So, in summary, r4-r11 and SP (r13) are callee-saved, and everything else is caller-saved. (Except that r10 may get horked by "limit-checking support code".)
Parameter passing is what you'd expect: everything gets widened to 32
bits, except 64-bit values are split into two 32-bit values (not sure
about endianness). The first four parameters go into r0-r3, and
subsequent parameters are passed on the stack, first argument last.
(So the argument-count passing used by __printf_chk
above is
nonstandard, which I guess is why it was calling __printf_chk
and
not printf
.) Return values go in r0, r0-r1, r0-r2, or r0-r3, if
they fit, while longer return values are returned "indirectly, in
memory, via an additional address parameter." Not sure whether that
parameter is passed in by the caller as a ghostly first parameter or
what.
Floating-point parameter passing is different but uses floating-point registers.

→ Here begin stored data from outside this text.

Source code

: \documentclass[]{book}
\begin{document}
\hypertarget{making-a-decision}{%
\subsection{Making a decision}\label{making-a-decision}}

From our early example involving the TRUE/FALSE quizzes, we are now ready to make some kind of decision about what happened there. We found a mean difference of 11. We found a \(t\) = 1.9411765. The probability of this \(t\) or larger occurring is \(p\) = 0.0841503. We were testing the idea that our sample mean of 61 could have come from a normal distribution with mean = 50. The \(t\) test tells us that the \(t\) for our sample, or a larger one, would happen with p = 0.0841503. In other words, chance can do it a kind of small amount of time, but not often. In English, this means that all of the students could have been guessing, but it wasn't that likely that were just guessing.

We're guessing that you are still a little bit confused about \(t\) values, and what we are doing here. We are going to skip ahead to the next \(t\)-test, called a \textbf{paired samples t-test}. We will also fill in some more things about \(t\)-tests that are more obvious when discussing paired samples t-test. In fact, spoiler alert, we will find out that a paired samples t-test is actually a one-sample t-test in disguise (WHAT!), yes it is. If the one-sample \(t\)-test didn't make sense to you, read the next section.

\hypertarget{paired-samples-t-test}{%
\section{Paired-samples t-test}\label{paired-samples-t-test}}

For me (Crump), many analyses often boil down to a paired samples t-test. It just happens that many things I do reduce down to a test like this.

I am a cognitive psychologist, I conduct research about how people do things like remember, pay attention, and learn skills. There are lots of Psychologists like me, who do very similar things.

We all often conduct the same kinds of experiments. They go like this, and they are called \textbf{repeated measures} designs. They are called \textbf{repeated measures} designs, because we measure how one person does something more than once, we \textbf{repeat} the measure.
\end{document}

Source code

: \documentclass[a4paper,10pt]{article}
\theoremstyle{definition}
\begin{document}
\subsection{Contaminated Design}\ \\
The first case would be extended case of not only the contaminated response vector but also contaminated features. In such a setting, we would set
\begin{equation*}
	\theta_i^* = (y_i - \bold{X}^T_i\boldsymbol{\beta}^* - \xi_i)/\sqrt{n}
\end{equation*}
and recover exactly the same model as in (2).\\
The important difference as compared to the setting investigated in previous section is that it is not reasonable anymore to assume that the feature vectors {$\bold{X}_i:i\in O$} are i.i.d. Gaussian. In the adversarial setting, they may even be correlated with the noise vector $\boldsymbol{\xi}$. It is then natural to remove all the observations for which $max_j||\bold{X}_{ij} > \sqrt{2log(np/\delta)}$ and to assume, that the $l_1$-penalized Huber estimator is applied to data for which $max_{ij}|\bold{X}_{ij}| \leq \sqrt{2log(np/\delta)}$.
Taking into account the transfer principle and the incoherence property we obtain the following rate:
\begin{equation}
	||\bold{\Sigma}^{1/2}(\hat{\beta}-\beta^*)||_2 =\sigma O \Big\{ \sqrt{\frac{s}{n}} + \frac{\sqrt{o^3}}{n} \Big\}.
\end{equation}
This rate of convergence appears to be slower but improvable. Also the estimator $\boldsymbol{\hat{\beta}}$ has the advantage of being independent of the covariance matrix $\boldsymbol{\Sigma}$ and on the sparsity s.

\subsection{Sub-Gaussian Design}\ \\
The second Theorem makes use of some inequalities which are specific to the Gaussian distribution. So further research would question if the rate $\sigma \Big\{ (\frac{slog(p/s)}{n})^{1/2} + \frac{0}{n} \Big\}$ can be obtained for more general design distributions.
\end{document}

The floating-point story sounds remarkably like the 8086-family story. The old FPA register set has 8 extended-precision registers (I think 12 bytes instead of the 8087's 10) that can be used as single-precision, which has recently been replaced by "VFP", "vector floating point", which has 16 double-precision registers that can be used as 32 single-precision registers instead. A difference is that they are mutually exclusive: while an Atom supports both 80387 instructions and SSE instructions, ARM chips support either FPA or VFP or neither, not both.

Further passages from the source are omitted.